§ WHAT IS NEEDED:
Only the lines holding "either" are wanted here; copy each from the listing.

§ DATASET EXTRACT:
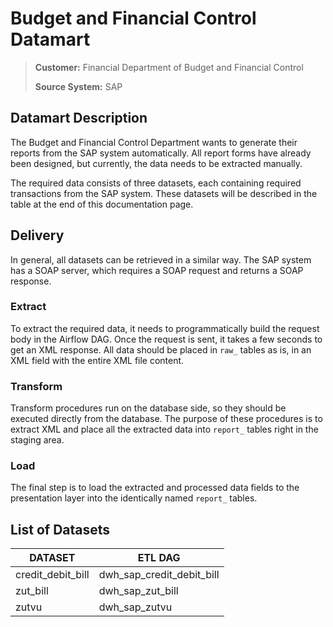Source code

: # Budget and Financial Control Datamart

> **Customer:** Financial Department of Budget and Financial Control
>  
> **Source System:** SAP

## Datamart Description

The Budget and Financial Control Department wants to generate their reports from the SAP system automatically. All report forms have already been designed, but currently, the data needs to be extracted manually.

The required data consists of three datasets, each containing required transactions from the SAP system. These datasets will be described in the table at the end of this documentation page.

## Delivery
In general, all datasets can be retrieved in a similar way. 
The SAP system has a SOAP server, which requires a SOAP request and returns a SOAP response.

### Extract
To extract the required data, it needs to programmatically build the request body in the Airflow DAG. 
Once the request is sent, it takes a few seconds to get an XML response. All data should be placed in `raw_` tables as is, in an XML field with the entire XML file content.

### Transform
Transform procedures run on the database side, so they should be executed directly from the database. 
The purpose of these procedures is to extract XML and place all the extracted data into `report_` tables right in the staging area.

### Load
The final step is to load the extracted and processed data fields to the presentation layer into the identically named `report_` tables.

## List of Datasets

|DATASET          |ETL DAG                  |
|-----------------|-------------------------|
|credit_debit_bill|dwh_sap_credit_debit_bill|
|zut_bill         |dwh_sap_zut_bill         |
|zutvu            |dwh_sap_zutvu            |
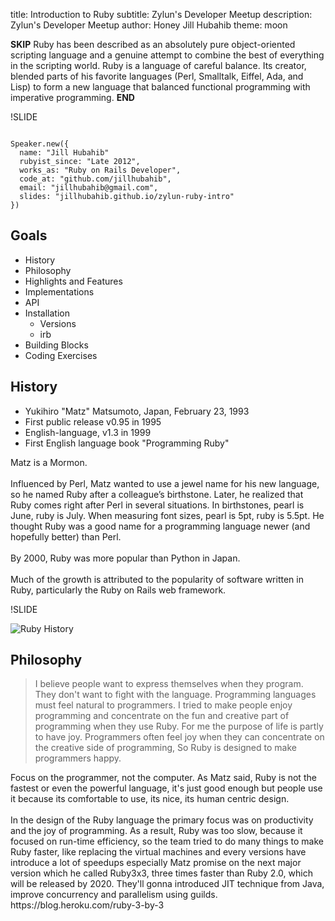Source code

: title: Introduction to Ruby
subtitle: Zylun's Developer Meetup
description: Zylun's Developer Meetup
author: Honey Jill Hubahib
theme: moon

__SKIP__
Ruby has been described as an absolutely pure object-oriented scripting language and a genuine attempt to combine the best of everything in the scripting world. Ruby is a language of careful balance. Its creator, blended parts of his favorite languages (Perl, Smalltalk, Eiffel, Ada, and Lisp) to form a new language that balanced functional programming with imperative programming.
__END__

!SLIDE

<pre><code class="hljs">
Speaker.new({
  name: "Jill Hubahib"
  rubyist_since: "Late 2012",
  works_as: "Ruby on Rails Developer",
  code_at: "github.com/jillhubahib",
  email: "jillhubahib@gmail.com",
  slides: "jillhubahib.github.io/zylun-ruby-intro"
})
</code></pre>

## Goals

- History
- Philosophy
- Highlights and Features
- Implementations
- API
- Installation
  * Versions
  * irb
- Building Blocks
- Coding Exercises

## History

- Yukihiro "Matz" Matsumoto, Japan, February 23, 1993
- First public release v0.95 in 1995
- English-language, v1.3 in 1999
- First English language book "Programming Ruby"

<aside class="notes">
Matz is a Mormon.
<br/><br/>
Influenced by Perl, Matz wanted to use a jewel name for his new language, so he named Ruby after a colleague’s birthstone. Later, he realized that Ruby comes right after Perl in several situations. In birthstones, pearl is June, ruby is July. When measuring font sizes, pearl is 5pt, ruby is 5.5pt. He thought Ruby was a good name for a programming language newer (and hopefully better) than Perl.
<br/><br/>
By 2000, Ruby was more popular than Python in Japan.
<br/><br/>
Much of the growth is attributed to the popularity of software written in Ruby, particularly the Ruby on Rails web framework.
</aside>

!SLIDE

![Ruby History](https://image.slidesharecdn.com/rochester-on-rails-introduction-to-ruby-1198772254216925-5/95/rochester-on-rails-introduction-to-ruby-4-728.jpg?cb=1198743460)

## Philosophy

> I believe people want to express themselves when they program. They don't want to fight with the language. Programming languages must feel natural to programmers. I tried to make people enjoy programming and concentrate on the fun and creative part of programming when they use Ruby. For me the purpose of life is partly to have joy. Programmers often feel joy when they can concentrate on the creative side of programming, So Ruby is designed to make programmers happy.

<aside class="notes">
Focus on the programmer, not the computer.
As Matz said, Ruby is not the fastest or even the powerful language, it's just good enough but people use it because its comfortable to use, its nice, its human centric design.
<br/><br/>
In the design of the Ruby language the primary focus was on productivity and the joy of programming. As a result, Ruby was too slow, because it focused on run-time efficiency, so the team tried to do many things to make Ruby faster, like replacing the virtual machines and every versions have introduce a lot of speedups especially Matz promise on the next major version which he called Ruby3x3, three times faster than Ruby 2.0, which will be released by 2020. They'll gonna introduced JIT technique from Java, improve concurrency and parallelism using guilds.
https://blog.heroku.com/ruby-3-by-3
</aside>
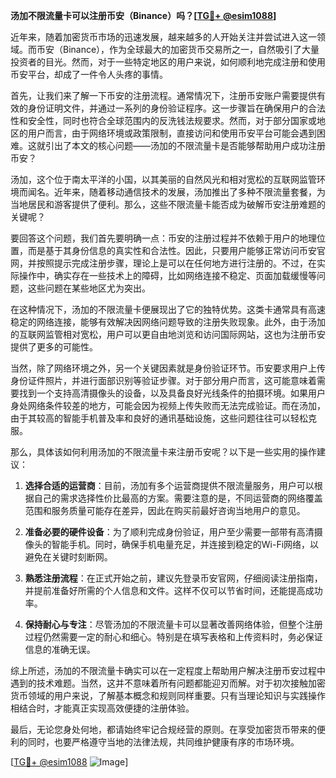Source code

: **汤加不限流量卡可以注册币安（Binance）吗？[[TG💪+ @esim1088](https://t.me/s/esim1088)]**

近年来，随着加密货币市场的迅速发展，越来越多的人开始关注并尝试进入这一领域。而币安（Binance），作为全球最大的加密货币交易所之一，自然吸引了大量投资者的目光。然而，对于一些特定地区的用户来说，如何顺利地完成注册和使用币安平台，却成了一件令人头疼的事情。

首先，让我们来了解一下币安的注册流程。通常情况下，注册币安账户需要提供有效的身份证明文件，并通过一系列的身份验证程序。这一步骤旨在确保用户的合法性和安全性，同时也符合全球范围内的反洗钱法规要求。然而，对于部分国家或地区的用户而言，由于网络环境或政策限制，直接访问和使用币安平台可能会遇到困难。这就引出了本文的核心问题——汤加的不限流量卡是否能够帮助用户成功注册币安？

汤加，这个位于南太平洋的小国，以其美丽的自然风光和相对宽松的互联网监管环境而闻名。近年来，随着移动通信技术的发展，汤加推出了多种不限流量套餐，为当地居民和游客提供了便利。那么，这些不限流量卡能否成为破解币安注册难题的关键呢？

要回答这个问题，我们首先要明确一点：币安的注册过程并不依赖于用户的地理位置，而是基于其身份信息的真实性和合法性。因此，只要用户能够正常访问币安官网，并按照提示完成注册步骤，理论上是可以在任何地方进行注册的。不过，在实际操作中，确实存在一些技术上的障碍，比如网络连接不稳定、页面加载缓慢等问题，这些问题在某些地区尤为突出。

在这种情况下，汤加的不限流量卡便展现出了它的独特优势。这类卡通常具有高速稳定的网络连接，能够有效解决因网络问题导致的注册失败现象。此外，由于汤加的互联网监管相对宽松，用户可以更自由地浏览和访问国际网站，这也为注册币安提供了更多的可能性。

当然，除了网络环境之外，另一个关键因素就是身份验证环节。币安要求用户上传身份证件照片，并进行面部识别等验证步骤。对于部分用户而言，这可能意味着需要找到一个支持高清摄像头的设备，以及具备良好光线条件的拍摄环境。如果用户身处网络条件较差的地方，可能会因为视频上传失败而无法完成验证。而在汤加，由于其较高的智能手机普及率和良好的通讯基础设施，这些问题往往可以轻松克服。

那么，具体该如何利用汤加的不限流量卡来注册币安呢？以下是一些实用的操作建议：

1. **选择合适的运营商**：目前，汤加有多个运营商提供不限流量服务，用户可以根据自己的需求选择性价比最高的方案。需要注意的是，不同运营商的网络覆盖范围和服务质量可能存在差异，因此在购买前最好咨询当地用户的意见。

2. **准备必要的硬件设备**：为了顺利完成身份验证，用户至少需要一部带有高清摄像头的智能手机。同时，确保手机电量充足，并连接到稳定的Wi-Fi网络，以避免在关键时刻断网。

3. **熟悉注册流程**：在正式开始之前，建议先登录币安官网，仔细阅读注册指南，并提前准备好所需的个人信息和文件。这样不仅可以节省时间，还能提高成功率。

4. **保持耐心与专注**：尽管汤加的不限流量卡可以显著改善网络体验，但整个注册过程仍然需要一定的耐心和细心。特别是在填写表格和上传资料时，务必保证信息的准确无误。

综上所述，汤加的不限流量卡确实可以在一定程度上帮助用户解决注册币安过程中遇到的技术难题。当然，这并不意味着所有问题都能迎刃而解。对于初次接触加密货币领域的用户来说，了解基本概念和规则同样重要。只有当理论知识与实践操作相结合时，才能真正实现高效便捷的注册体验。

最后，无论您身处何地，都请始终牢记合规经营的原则。在享受加密货币带来的便利的同时，也要严格遵守当地的法律法规，共同维护健康有序的市场环境。

[[TG💪+ @esim1088](https://t.me/s/esim1088) ![Image](https://i.postimg.cc/4NQfJmqS/Snipaste-2025-05-13-00-14-12.png)]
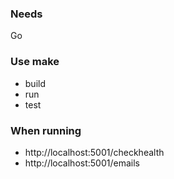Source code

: ### Needs

Go

### Use make

- build
- run
- test


### When running

- http://localhost:5001/checkhealth
- http://localhost:5001/emails

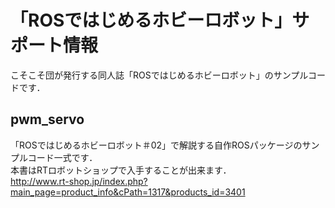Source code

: # 「ROSではじめるホビーロボット」サポート情報

こそこそ団が発行する同人誌「ROSではじめるホビーロボット」のサンプルコードです．  

## pwm_servo

「ROSではじめるホビーロボット＃02」で解説する自作ROSパッケージのサンプルコード一式です．  
本書はRTロボットショップで入手することが出来ます．  
<http://www.rt-shop.jp/index.php?main_page=product_info&cPath=1317&products_id=3401>  
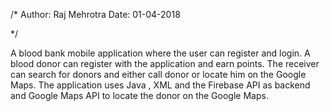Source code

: 
 /*
    Author: Raj Mehrotra
    Date: 01-04-2018
    
  */
  
  A blood bank mobile application where the user can register and login. A blood donor can register with the application and earn points. The receiver can search for donors and either call donor or locate him on the Google Maps. The application uses Java , XML and the Firebase API as backend and Google Maps API to locate the donor on the Google Maps.
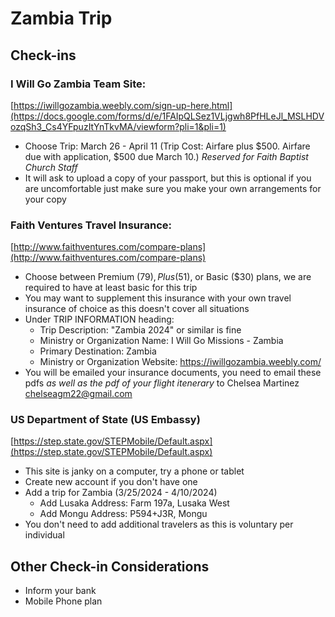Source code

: # Zambia Trip

## Check-ins

### I Will Go Zambia Team Site:
[https://iwillgozambia.weebly.com/sign-up-here.html](https://docs.google.com/forms/d/e/1FAIpQLSez1VLjgwh8PfHLeJl_MSLHDVozqSh3_Cs4YFpuzItYnTkvMA/viewform?pli=1&pli=1)

* Choose Trip: March 26 - April 11 (Trip Cost: Airfare plus $500. Airfare due with application, $500 due March 10.) *Reserved for Faith Baptist Church Staff*
* It will ask to upload a copy of your passport, but this is optional if you are uncomfortable just make sure you make your own arrangements for your copy

### Faith Ventures Travel Insurance:

[http://www.faithventures.com/compare-plans](http://www.faithventures.com/compare-plans)

* Choose between Premium ($79),Plus ($51), or Basic ($30) plans, we are required to have at least basic for this trip
* You may want to supplement this insurance with your own travel insurance of choice as this doesn't cover all situations
* Under TRIP INFORMATION heading:
  * Trip Description: "Zambia 2024" or similar is fine
  * Ministry or Organization Name: I Will Go Missions - Zambia
  * Primary Destination: Zambia
  * Ministry or Organization Website: https://iwillgozambia.weebly.com/
* You will be emailed your insurance documents, you need to email these pdfs *as well as the pdf of your flight itenerary* to Chelsea Martinez <chelseagm22@gmail.com>

### US Department of State (US Embassy)
[https://step.state.gov/STEPMobile/Default.aspx](https://step.state.gov/STEPMobile/Default.aspx)
* This site is janky on a computer, try a phone or tablet
* Create new account if you don't have one
* Add a trip for Zambia (3/25/2024 - 4/10/2024)
  * Add Lusaka Address: Farm 197a, Lusaka West
  * Add Mongu Address: P594+J3R, Mongu
* You don't need to add additional travelers as this is voluntary per individual

## Other Check-in Considerations
* Inform your bank
* Mobile Phone plan
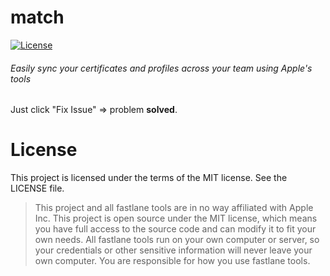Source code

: match
============

[![License](https://img.shields.io/badge/license-MIT-green.svg?style=flat)](https://github.com/fastlane/match/blob/master/LICENSE)

###### Easily sync your certificates and profiles across your team using Apple's tools

Just click "Fix Issue" => problem **solved**.

# License
This project is licensed under the terms of the MIT license. See the LICENSE file.

> This project and all fastlane tools are in no way affiliated with Apple Inc. This project is open source under the MIT license, which means you have full access to the source code and can modify it to fit your own needs. All fastlane tools run on your own computer or server, so your credentials or other sensitive information will never leave your own computer. You are responsible for how you use fastlane tools.
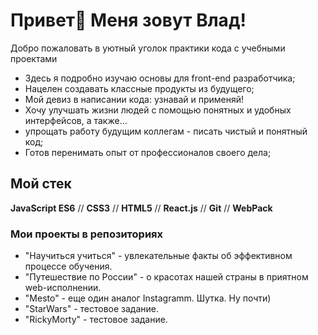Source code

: # Привет👋 Меня зовут Влад!

Добро пожаловать в уютный уголок практики кода c учебными проектами

* Здесь я подробно изучаю основы для front-end разработчика;
* Нацелен создавать классные продукты из будущего;
* Мой девиз в написании кода: узнавай и применяй!
* Хочу улучшать жизни людей с помощью понятных и удобных интерфейсов, а также... 
* упрощать работу будущим коллегам - писать чистый и понятный код;
* Готов перенимать опыт от профессионалов своего дела;

## Мой стек

**JavaScript ES6** // **CSS3** // **HTML5** // **React.js** // **Git** // **WebPack**

### Мои проекты в репозиториях

* "Научиться учиться" - увлекательные факты об эффективном процессе обучения. 
* "Путешествие по России" - о красотах нашей страны в приятном web-исполнении.
* "Mesto" - еще один аналог Instagramm. Шутка. Ну почти)
* "StarWars" - тестовое задание.
* "RickyMorty" - тестовое задание.
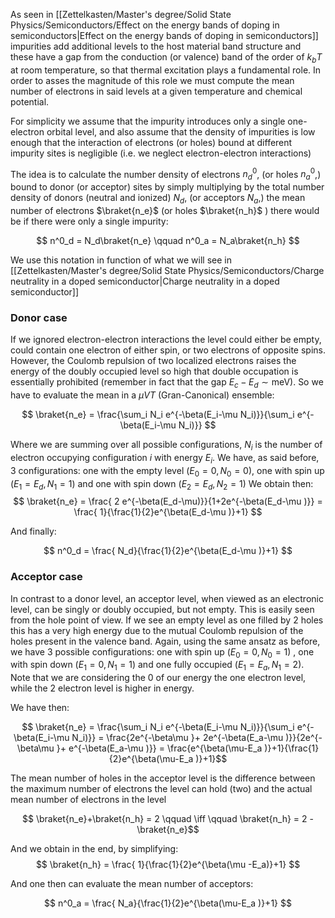 As seen in [[Zettelkasten/Master's degree/Solid State Physics/Semiconductors/Effect on the energy bands of doping in semiconductors|Effect on the energy bands of doping in semiconductors]] impurities add additional levels to the host material band structure and these have a gap from the conduction (or valence) band of the order of $k_bT$ at room temperature, so that thermal excitation plays a fundamental role.
In order to asses the magnitude of this role we must compute the mean number of electrons in said levels at a given temperature and chemical potential.

For simplicity we assume that the impurity introduces only a single one-electron orbital level, and also assume that the density of impurities is low enough that the interaction of electrons (or holes) bound at different impurity sites is negligible (i.e. we neglect electron-electron interactions)

The idea is to calculate the number density of electrons $n^0_d$, (or holes $n^0_a$,) bound to donor (or acceptor) sites by simply multiplying by the total number density of donors (neutral and ionized) $N_d$, (or acceptors $N_a$,) the mean number of electrons $\braket{n_e}$ (or holes $\braket{n_h}$ ) there would be if there were only a single impurity:

$$ n^0_d = N_d\braket{n_e} \qquad n^0_a = N_a\braket{n_h}  $$

We use this notation in function of what we will see in [[Zettelkasten/Master's degree/Solid State Physics/Semiconductors/Charge neutrality in a doped semiconductor|Charge neutrality in a doped semiconductor]]
### Donor case 

If we ignored electron-electron interactions the level could either be empty, could contain one electron of either spin, or two electrons of opposite spins. 
However, the Coulomb repulsion of two localized electrons raises the energy of the doubly occupied level so high that double occupation is essentially prohibited (remember in fact that the gap $E_c-E_d \sim \text{meV}$).
So we have to evaluate the mean in a $\mu VT$ (Gran-Canonical) ensemble:

$$ \braket{n_e} = \frac{\sum_i N_i e^{-\beta(E_i-\mu N_i)}}{\sum_i e^{-\beta(E_i-\mu N_i)}} $$

Where we are summing over all possible configurations, $N_i$ is the number of electron occupying configuration $i$ with energy $E_i$.
We have, as said before, 3 configurations: one with the empty level ($E_0=0, N_0=0$), one with spin up ($E_1=E_d, N_1=1$) and one with spin down ($E_2=E_d, N_2=1$)
We obtain then:
$$ \braket{n_e} = \frac{ 2 e^{-\beta(E_d-\mu)}}{1+2e^{-\beta(E_d-\mu )}} = \frac{ 1}{\frac{1}{2}e^{\beta(E_d-\mu )}+1}  $$

And finally:

$$ n^0_d  = \frac{ N_d}{\frac{1}{2}e^{\beta(E_d-\mu )}+1}  $$

### Acceptor case

In contrast to a donor level, an acceptor level, when viewed as an electronic level, can be singly or doubly occupied, but not empty. This is easily seen from the hole point of view. If we see an empty level as one filled by 2 holes this has a very high energy due to the mutual Coulomb repulsion of the holes present in the valence band.
Again, using the same ansatz as before, we have 3 possible configurations: one with spin up ($E_0=0, N_0=1$) , one with spin down ($E_1=0, N_1=1$) and one fully occupied ($E_1=E_a, N_1=2$). 
Note that we are considering the 0 of our energy the one electron level, while the 2 electron level is higher in energy.

We have then:

$$ \braket{n_e} = \frac{\sum_i N_i e^{-\beta(E_i-\mu N_i)}}{\sum_i e^{-\beta(E_i-\mu N_i)}} = \frac{2e^{-\beta\mu }+ 2e^{-\beta(E_a-\mu )}}{2e^{-\beta\mu }+ e^{-\beta(E_a-\mu )}} = \frac{e^{\beta(\mu-E_a )}+1}{\frac{1}{2}e^{\beta(\mu-E_a )}+1}$$

The mean number of holes in the acceptor level is the difference between the maximum number of electrons the level can hold (two) and the actual mean number of electrons in the level

$$ \braket{n_e}+\braket{n_h} = 2 \qquad \iff \qquad \braket{n_h} = 2 -\braket{n_e}$$

And we obtain in the end, by simplifying:
$$ \braket{n_h}  = \frac{ 1}{\frac{1}{2}e^{\beta(\mu -E_a)}+1}  $$

And one then can evaluate the mean number of acceptors:

$$ n^0_a  = \frac{ N_a}{\frac{1}{2}e^{\beta(\mu-E_a )}+1}  $$

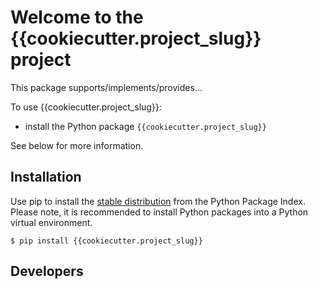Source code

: # Welcome to the {{cookiecutter.project_slug}} project

This package supports/implements/provides...

To use {{cookiecutter.project_slug}}:
* install the Python package `{{cookiecutter.project_slug}}`

See below for more information.

## Installation

Use pip to install the [stable distribution](https://pypi.org/project/{{cookiecutter.project_slug}}/)
from the Python Package Index. Please note, it is recommended to
install Python packages into a Python virtual environment.

    $ pip install {{cookiecutter.project_slug}}

## Developers

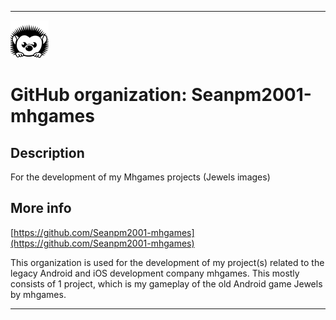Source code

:   
***

![MHGames_Logo.png failed to load. The file may be missing or corrupt. Check the file path for errors first.](/AdditionalInfo/1/Seanpm2001-mhgames/MHGames_Logo.png)

# GitHub organization: Seanpm2001-mhgames

## Description

For the development of my Mhgames projects (Jewels images)

## More info

[https://github.com/Seanpm2001-mhgames](https://github.com/Seanpm2001-mhgames)

This organization is used for the development of my project(s) related to the legacy Android and iOS development company mhgames. This mostly consists of 1 project, which is my gameplay of the old Android game Jewels by mhgames.

***

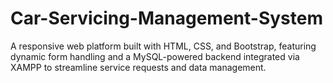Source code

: # Car-Servicing-Management-System
A responsive web platform built with HTML, CSS, and Bootstrap, featuring dynamic form handling and a MySQL-powered backend integrated via XAMPP to streamline service requests and data management.

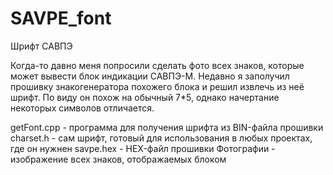 # SAVPE_font
Шрифт САВПЭ

Когда-то давно меня попросили сделать фото всех знаков, которые может вывести блок индикации САВПЭ-М. Недавно я заполучил прошивку знакогенератора похожего блока и решил извлечь из неё шрифт. По виду он похож на обычный 7*5, однако начертание некоторых символов отличается.

getFont.cpp - программа для получения шрифта из BIN-файла прошивки
charset.h - сам шрифт, готовый для использования в любых проектах, где он нужнен
savpe.hex - HEX-файл прошивки
Фотографии - изображение всех знаков, отображаемых блоком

§ EXERCISE SOLUTION:
  A blood bank mobile application where the user can register and login. A blood donor can register with the application and earn points. The receiver can search for donors and either call donor or locate him on the Google Maps. The application uses Java , XML and the Firebase API as backend and Google Maps API to locate the donor on the Google Maps.
If we ignored electron-electron interactions the level could either be empty, could contain one electron of either spin, or two electrons of opposite spins. 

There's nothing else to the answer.